Problem description: Look for the word "بررسی" in the data below, and copy every line that holds it.

Dataset entries
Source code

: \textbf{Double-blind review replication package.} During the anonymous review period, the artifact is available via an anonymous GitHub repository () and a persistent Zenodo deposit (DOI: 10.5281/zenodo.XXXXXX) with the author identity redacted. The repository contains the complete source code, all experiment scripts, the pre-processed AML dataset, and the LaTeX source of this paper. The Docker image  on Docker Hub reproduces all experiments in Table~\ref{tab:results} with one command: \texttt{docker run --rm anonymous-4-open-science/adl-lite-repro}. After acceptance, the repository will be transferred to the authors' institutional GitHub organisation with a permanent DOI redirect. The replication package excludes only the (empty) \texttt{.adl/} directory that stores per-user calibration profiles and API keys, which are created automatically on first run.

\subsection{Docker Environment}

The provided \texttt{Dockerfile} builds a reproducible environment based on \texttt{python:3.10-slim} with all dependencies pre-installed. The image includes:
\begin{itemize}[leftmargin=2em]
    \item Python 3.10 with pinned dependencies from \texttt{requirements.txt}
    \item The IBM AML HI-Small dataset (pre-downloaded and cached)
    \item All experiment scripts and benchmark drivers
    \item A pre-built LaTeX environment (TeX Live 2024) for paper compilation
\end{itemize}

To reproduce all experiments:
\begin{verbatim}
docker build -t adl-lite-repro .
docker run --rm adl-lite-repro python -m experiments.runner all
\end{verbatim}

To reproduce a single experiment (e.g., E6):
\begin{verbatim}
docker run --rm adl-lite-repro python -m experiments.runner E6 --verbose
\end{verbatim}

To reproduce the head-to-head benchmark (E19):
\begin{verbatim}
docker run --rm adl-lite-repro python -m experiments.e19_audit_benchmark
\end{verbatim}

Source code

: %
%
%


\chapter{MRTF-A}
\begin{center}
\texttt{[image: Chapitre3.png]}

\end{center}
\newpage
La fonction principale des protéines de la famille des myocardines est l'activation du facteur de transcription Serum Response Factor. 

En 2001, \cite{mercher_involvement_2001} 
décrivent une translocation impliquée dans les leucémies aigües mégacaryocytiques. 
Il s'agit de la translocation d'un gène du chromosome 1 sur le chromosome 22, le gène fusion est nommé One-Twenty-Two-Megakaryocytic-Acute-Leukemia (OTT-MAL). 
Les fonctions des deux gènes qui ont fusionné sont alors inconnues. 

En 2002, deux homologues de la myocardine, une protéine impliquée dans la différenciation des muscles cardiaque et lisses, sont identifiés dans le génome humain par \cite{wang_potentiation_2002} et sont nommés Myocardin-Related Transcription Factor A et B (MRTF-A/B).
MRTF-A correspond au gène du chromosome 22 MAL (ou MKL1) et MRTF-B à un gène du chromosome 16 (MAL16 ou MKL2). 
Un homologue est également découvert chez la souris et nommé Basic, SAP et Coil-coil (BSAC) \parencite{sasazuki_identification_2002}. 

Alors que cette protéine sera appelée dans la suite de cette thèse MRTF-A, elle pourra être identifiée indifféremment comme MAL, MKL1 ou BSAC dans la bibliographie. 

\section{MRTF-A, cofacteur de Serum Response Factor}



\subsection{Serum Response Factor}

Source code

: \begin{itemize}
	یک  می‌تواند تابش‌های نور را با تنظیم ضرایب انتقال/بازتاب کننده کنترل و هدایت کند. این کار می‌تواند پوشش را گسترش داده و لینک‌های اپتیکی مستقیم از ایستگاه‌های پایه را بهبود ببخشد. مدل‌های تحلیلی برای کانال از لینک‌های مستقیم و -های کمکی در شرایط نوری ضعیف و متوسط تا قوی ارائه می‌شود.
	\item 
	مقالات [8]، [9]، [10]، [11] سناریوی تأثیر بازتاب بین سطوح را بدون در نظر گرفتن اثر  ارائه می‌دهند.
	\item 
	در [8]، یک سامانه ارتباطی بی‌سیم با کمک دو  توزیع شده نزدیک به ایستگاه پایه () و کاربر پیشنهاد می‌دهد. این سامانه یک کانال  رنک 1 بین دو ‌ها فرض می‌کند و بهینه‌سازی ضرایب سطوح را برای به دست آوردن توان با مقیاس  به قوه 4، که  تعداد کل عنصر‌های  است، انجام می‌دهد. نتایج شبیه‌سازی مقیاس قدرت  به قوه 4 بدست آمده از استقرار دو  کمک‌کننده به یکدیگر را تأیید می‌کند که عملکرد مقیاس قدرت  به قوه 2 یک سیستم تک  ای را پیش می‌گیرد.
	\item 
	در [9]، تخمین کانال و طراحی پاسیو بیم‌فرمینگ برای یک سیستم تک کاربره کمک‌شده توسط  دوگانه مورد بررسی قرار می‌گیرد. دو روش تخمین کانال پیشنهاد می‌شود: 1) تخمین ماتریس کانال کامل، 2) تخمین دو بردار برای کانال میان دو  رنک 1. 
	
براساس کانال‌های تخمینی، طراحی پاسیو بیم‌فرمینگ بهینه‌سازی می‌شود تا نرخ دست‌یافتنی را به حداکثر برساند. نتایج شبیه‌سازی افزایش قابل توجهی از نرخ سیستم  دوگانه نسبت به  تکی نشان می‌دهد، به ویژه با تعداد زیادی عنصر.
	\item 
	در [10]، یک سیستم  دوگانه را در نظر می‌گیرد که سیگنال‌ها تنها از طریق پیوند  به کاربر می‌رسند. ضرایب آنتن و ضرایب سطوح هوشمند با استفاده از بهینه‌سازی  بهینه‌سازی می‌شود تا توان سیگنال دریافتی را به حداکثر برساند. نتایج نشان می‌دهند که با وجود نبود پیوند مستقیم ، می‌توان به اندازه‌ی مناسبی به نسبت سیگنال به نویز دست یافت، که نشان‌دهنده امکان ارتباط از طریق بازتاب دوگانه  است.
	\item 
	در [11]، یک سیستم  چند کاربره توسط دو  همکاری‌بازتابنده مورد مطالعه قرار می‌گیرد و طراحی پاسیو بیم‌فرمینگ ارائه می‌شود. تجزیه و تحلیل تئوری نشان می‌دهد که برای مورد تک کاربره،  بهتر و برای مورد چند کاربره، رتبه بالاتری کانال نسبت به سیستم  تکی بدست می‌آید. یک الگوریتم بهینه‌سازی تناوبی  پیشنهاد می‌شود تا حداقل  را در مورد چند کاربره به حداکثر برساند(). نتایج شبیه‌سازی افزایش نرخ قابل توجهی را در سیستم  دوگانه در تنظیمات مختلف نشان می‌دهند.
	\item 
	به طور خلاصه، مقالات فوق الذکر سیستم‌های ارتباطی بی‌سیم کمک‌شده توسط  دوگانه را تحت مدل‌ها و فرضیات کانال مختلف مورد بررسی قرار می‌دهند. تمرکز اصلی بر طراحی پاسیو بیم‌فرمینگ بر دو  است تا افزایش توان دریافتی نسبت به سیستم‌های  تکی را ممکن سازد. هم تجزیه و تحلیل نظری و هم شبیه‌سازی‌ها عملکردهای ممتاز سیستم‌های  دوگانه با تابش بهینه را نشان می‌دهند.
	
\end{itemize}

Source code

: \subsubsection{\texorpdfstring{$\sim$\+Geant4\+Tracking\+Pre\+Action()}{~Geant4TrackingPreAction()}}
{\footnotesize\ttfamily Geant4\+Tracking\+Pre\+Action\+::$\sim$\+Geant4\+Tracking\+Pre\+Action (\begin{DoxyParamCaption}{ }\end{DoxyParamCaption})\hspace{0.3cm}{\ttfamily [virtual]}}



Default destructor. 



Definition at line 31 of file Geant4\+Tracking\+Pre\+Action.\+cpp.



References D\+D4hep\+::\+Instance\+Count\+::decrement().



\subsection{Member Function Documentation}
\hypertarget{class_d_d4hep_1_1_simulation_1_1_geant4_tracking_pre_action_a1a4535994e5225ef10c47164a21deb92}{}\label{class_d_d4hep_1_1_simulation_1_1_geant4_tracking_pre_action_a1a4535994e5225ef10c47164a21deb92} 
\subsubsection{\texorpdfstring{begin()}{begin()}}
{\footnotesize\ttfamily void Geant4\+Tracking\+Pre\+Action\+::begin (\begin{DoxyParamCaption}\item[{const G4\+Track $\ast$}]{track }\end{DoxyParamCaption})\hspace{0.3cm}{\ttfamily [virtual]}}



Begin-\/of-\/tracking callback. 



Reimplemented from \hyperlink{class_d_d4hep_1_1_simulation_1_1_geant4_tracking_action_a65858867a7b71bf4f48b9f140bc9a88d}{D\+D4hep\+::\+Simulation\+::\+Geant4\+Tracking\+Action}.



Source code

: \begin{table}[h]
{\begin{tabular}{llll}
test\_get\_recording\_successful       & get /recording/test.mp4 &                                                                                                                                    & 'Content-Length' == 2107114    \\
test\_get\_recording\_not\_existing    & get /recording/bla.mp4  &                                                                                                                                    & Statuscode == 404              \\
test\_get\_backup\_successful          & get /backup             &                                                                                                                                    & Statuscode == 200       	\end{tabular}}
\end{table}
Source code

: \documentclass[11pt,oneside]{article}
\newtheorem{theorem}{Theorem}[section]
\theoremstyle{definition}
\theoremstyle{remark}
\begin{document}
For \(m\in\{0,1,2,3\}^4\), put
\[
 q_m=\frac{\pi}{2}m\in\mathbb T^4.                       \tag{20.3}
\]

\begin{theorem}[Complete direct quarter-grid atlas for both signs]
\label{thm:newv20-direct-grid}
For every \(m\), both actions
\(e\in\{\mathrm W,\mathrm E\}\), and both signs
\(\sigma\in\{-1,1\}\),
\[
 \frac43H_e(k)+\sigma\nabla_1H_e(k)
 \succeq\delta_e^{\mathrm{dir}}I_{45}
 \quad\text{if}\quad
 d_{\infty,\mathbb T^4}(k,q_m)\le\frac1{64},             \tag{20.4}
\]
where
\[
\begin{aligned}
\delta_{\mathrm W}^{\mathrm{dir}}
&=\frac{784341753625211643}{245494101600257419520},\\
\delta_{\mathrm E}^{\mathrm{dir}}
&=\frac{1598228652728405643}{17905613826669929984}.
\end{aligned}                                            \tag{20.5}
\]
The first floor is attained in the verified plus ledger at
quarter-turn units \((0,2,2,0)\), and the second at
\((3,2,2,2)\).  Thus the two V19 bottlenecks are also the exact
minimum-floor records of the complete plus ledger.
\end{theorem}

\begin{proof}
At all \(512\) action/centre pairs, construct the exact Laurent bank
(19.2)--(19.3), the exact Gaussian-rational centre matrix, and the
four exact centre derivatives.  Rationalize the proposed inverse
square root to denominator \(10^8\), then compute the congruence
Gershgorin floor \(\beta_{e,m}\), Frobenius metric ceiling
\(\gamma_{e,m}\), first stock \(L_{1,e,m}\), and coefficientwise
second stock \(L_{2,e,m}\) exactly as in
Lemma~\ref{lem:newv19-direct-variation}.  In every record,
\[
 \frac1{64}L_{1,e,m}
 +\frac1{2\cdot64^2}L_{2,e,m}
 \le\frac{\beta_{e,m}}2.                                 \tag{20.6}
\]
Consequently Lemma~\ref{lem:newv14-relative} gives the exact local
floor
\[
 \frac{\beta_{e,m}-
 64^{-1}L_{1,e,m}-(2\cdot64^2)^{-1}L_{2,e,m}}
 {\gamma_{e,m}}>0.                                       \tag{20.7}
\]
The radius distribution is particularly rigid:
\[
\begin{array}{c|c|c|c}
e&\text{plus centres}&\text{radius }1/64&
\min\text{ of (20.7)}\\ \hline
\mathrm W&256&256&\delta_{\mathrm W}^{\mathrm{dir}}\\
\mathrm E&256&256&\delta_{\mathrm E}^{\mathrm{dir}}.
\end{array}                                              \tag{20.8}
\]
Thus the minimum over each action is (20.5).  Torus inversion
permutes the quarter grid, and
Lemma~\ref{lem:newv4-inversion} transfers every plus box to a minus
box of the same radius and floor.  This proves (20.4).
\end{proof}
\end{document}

Solved exercise:
	در [9]، تخمین کانال و طراحی پاسیو بیم‌فرمینگ برای یک سیستم تک کاربره کمک‌شده توسط  دوگانه مورد بررسی قرار می‌گیرد. دو روش تخمین کانال پیشنهاد می‌شود: 1) تخمین ماتریس کانال کامل، 2) تخمین دو بردار برای کانال میان دو  رنک 1. 
	به طور خلاصه، مقالات فوق الذکر سیستم‌های ارتباطی بی‌سیم کمک‌شده توسط  دوگانه را تحت مدل‌ها و فرضیات کانال مختلف مورد بررسی قرار می‌دهند. تمرکز اصلی بر طراحی پاسیو بیم‌فرمینگ بر دو  است تا افزایش توان دریافتی نسبت به سیستم‌های  تکی را ممکن سازد. هم تجزیه و تحلیل نظری و هم شبیه‌سازی‌ها عملکردهای ممتاز سیستم‌های  دوگانه با تابش بهینه را نشان می‌دهند.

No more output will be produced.